Dataset entries
======
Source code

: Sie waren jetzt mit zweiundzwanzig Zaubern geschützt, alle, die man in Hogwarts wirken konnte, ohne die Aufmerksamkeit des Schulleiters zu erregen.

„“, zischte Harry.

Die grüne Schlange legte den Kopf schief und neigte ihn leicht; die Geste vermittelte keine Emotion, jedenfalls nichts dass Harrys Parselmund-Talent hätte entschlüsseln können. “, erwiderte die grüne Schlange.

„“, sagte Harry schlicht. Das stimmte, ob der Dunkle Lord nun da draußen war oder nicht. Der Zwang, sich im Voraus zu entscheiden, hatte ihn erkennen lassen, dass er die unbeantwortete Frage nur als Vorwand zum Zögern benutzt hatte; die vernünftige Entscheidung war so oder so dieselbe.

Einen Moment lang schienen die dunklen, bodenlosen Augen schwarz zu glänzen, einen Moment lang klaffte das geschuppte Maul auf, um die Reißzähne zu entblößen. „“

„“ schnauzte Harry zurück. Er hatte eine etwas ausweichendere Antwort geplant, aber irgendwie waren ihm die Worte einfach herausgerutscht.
======
In how many lines of the records does the word "dass" appear? Answer with the number only.

2